◆ **Aim of the task**
Reproduce word for word the lines between those holding "sistemas capaces de" and "iluminación. En la", inclusive, and nothing else from the data below.

◆ **Available records**

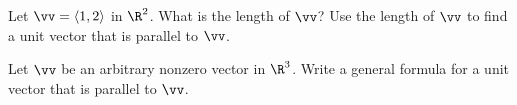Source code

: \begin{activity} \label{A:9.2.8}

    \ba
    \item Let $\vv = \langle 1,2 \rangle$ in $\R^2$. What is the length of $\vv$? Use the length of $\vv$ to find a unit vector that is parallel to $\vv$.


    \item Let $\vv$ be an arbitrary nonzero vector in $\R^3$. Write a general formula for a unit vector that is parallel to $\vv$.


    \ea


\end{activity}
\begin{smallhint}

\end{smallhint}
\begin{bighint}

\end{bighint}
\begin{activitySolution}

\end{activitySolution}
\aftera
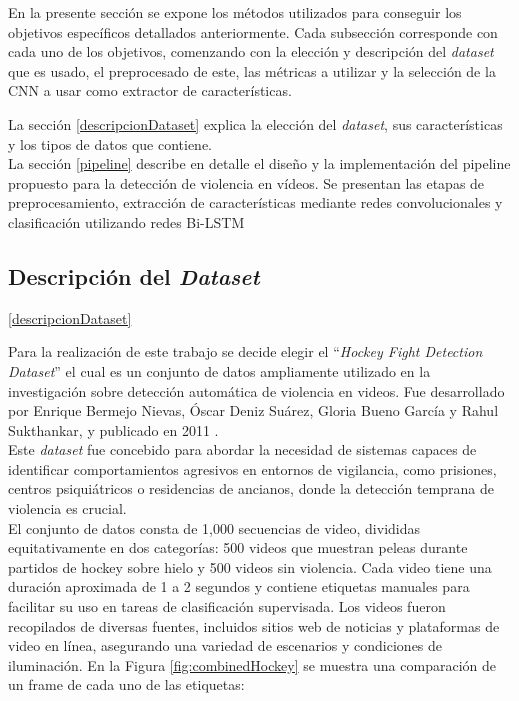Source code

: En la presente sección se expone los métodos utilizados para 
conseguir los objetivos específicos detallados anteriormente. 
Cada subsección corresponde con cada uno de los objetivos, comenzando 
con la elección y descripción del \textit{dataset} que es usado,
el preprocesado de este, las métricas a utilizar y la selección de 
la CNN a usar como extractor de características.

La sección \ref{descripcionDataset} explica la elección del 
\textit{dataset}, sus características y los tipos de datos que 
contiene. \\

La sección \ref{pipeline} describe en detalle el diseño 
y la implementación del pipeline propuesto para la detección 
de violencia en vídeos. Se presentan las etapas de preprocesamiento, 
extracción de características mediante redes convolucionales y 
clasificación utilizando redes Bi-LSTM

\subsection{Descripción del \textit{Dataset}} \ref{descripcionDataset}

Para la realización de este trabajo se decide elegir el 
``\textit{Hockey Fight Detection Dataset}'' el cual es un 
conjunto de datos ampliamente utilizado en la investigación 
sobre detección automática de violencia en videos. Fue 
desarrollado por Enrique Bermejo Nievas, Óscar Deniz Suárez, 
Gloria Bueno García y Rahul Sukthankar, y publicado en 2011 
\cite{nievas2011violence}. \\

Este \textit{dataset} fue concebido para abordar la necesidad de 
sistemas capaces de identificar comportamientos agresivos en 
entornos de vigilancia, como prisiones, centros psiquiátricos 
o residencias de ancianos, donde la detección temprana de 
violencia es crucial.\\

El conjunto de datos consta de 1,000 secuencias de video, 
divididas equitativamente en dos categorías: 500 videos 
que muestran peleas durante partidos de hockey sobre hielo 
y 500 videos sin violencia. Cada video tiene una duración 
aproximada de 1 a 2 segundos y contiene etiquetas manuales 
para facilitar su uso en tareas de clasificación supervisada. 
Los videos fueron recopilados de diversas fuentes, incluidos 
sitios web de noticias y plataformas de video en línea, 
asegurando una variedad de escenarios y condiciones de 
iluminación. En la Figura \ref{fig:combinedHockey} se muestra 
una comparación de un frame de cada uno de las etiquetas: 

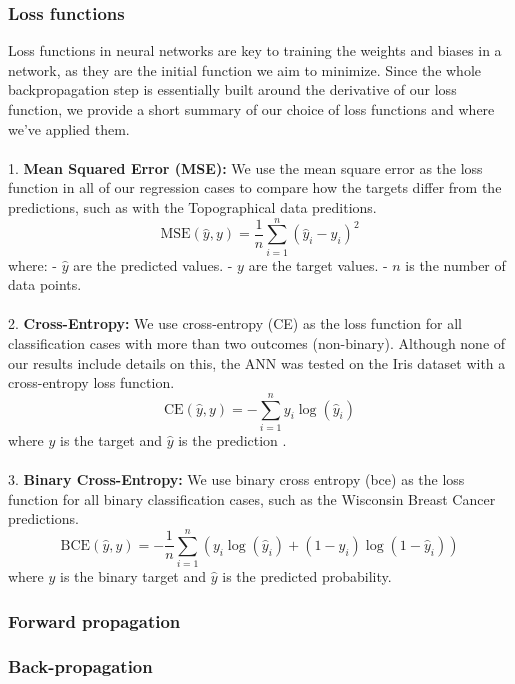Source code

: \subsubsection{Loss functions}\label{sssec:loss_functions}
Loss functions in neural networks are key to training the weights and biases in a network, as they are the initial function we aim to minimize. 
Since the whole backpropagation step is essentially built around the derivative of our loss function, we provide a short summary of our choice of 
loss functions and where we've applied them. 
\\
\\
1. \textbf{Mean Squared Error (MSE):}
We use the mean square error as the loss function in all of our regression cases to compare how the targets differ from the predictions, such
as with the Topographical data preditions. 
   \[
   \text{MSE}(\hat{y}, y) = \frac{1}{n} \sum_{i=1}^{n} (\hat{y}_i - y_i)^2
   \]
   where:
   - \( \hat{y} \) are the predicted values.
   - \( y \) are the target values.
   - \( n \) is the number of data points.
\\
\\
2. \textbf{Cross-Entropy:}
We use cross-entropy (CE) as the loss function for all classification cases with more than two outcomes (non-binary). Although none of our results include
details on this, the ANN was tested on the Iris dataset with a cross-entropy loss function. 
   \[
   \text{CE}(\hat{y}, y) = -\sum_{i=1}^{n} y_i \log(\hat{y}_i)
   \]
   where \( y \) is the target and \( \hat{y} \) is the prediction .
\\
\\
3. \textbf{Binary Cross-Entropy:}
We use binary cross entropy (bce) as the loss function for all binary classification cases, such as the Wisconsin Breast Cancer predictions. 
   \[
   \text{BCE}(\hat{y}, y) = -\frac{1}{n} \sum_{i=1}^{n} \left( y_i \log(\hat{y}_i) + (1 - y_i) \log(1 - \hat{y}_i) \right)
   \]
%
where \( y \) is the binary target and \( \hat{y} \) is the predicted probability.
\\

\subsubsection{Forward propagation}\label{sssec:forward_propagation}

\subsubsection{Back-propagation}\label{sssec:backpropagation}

--

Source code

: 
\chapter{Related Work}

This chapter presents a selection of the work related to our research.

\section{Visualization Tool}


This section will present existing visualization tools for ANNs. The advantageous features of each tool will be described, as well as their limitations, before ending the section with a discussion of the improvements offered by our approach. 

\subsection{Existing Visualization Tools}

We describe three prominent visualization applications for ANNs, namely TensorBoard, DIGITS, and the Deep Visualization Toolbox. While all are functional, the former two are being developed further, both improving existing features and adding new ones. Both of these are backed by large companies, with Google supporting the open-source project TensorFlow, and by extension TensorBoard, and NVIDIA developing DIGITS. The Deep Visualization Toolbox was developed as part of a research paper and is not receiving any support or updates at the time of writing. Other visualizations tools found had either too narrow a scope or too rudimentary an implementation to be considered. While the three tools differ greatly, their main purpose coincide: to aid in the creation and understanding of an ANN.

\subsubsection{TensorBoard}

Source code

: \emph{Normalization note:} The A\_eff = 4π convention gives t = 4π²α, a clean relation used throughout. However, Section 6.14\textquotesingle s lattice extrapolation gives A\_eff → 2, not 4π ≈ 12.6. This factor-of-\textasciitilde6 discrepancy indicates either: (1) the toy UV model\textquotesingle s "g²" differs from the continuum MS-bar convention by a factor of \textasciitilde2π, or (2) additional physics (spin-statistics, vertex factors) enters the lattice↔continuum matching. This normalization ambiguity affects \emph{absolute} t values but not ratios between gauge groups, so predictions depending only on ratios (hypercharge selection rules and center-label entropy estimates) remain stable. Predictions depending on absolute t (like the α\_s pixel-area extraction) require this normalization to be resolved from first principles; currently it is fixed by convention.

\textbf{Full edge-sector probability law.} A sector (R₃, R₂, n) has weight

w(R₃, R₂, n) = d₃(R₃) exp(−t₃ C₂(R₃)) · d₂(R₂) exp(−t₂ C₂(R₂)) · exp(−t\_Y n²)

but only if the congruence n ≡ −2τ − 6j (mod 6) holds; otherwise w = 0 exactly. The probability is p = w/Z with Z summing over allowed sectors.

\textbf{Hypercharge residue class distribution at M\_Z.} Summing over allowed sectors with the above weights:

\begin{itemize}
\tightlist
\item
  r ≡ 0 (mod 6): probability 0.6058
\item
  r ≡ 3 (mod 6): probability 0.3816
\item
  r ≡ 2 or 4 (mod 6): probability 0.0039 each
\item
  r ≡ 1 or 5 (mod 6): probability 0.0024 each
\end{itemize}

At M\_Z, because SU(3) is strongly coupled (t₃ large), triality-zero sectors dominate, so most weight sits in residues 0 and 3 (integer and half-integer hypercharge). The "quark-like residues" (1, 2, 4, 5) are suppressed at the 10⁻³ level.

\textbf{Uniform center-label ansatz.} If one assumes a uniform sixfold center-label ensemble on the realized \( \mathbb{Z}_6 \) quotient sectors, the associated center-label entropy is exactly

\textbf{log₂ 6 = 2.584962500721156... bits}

◆ **Result of the task**
sistemas capaces de identificar comportamientos agresivos en 
entornos de vigilancia, como prisiones, centros psiquiátricos 
o residencias de ancianos, donde la detección temprana de 
violencia es crucial.\\

El conjunto de datos consta de 1,000 secuencias de video, 
divididas equitativamente en dos categorías: 500 videos 
que muestran peleas durante partidos de hockey sobre hielo 
y 500 videos sin violencia. Cada video tiene una duración 
aproximada de 1 a 2 segundos y contiene etiquetas manuales 
para facilitar su uso en tareas de clasificación supervisada. 
Los videos fueron recopilados de diversas fuentes, incluidos 
sitios web de noticias y plataformas de video en línea, 
asegurando una variedad de escenarios y condiciones de 
iluminación. En la Figura \ref{fig:combinedHockey} se muestra 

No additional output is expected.